The song earned Collins his first Grammy Award nomination for Best Male Rock Vocal Performance in 1984, which was won by Michael Jackson for "Beat It".

== Music video ==
In addition to Chester Thompson, touring band members Daryl Stuermer (guitar), Peter Robinson (keyboards), and Mo Foster (bass) also appear. Aside from Stuermer, the rest of the band does not appear on the actual recording and are instead miming Collins's parts.

The video is staged entirely in a dark room, with spotlights appearing over each band member as they begin to play. Foster is clearly visible in Robinson's spotlight for about a minute before he begins to play, hands in pockets, shuffling his feet occasionally, and looking more like a loiterer than a band member. When he begins to play (at the beginning of the first chorus), he plays the song's synthesised bassline on Moog Taurus bass pedals. Instead of playing them with his feet as intended by the manufacturer, he strikes them somewhat dramatically with the sides of his closed fists. He plays considerably more notes than what is actually heard, and frequently manipulates the Taurus's filter controls with one hand while striking with the other.

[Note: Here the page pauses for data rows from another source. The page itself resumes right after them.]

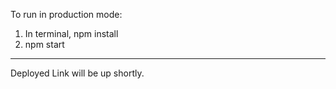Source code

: To run in production mode:

1. In terminal, npm install
2. npm start


--------
Deployed Link will be up shortly.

Live concert footage from the same year shows that Foster did, in fact, play the Taurus with his hands (whereas future touring bassist Leland Sklar played the Taurus with his feet while simultaneously playing bass guitar). He did not strike the pedals with his fist, however, instead simply depressing each pedal with the flat of his hand. He did frequently manipulate the Taurus's filters to great effect, but the bassline he performed was the simplified version heard on the recording rather than the overzealous part he mimed in the video.

== Track listing ==
=== 7": Atlantic 7-89877 (US) ===
1. "I Don't Care Anymore"
2. "The West Side"

===7": WEA 25.9938-7 (Holland)===
1. "I Don't Care Anymore"
2. "Don't Let Him Steal Your Heart Away"

===12": WEA 25-9935 (Holland)===
1. "I Don't Care Anymore"
2. "Don't Let Him Steal Your Heart Away"
3. "And So to F" (Live) (6:34)

== Charts ==

| Chart (1983) | Peak position |
|---|---|
| US Billboard Hot 100 | 39 |
| US Billboard Top Rock Tracks | 3 |

== Personnel ==
- Phil Collins – vocals, keyboards, bass pedals, drums, tambourine
- Daryl Stuermer – guitars

== Hellyeah version ==

American heavy metal supergroup Hellyeah released a cover version of I Don't Care Anymore as a single on July 27, 2016 off their fifth studio album Undeniable. The cover features a lost performance by Dimebag Darrell which was unearthed by his older brother, Hellyeah drummer Vinnie Paul. According to Paul, Damageplan's cover of the song never saw the light of day and it took him three weeks to find the recordings. The lost recordings would eventually be converted with Pro Tools with the help of producer Kevin Churko. Chad Gray called recording the vocal sessions a very emotional moment while mentioning that having the band track Dimebag Darrell's riffs was one of the most magical moments in Gray's career. A music video for the rendition was released to Eleven Seven's YouTube channel a day after the single was released with the video being directed by William "Wombat Fire" Felch. In an interview with Billboard, Chad Gray stated that he hopes that Phil Collins loves the band's cover of the track.

=== Charts ===

| Chart (2016) | Peak position |
|---|---|
| U.S. Billboard Mainstream Rock | 10 |
| U.S. Billboard Rock Airplay | 32 |

== Other cover versions ==
- From Zero covered the song on their second and final studio album My So-Called Life (2003).
- Tweaker covered the song on their third studio album Call the Time Eternity (2012).
- Saint Asonia covered the song in 2016 as a non-album single.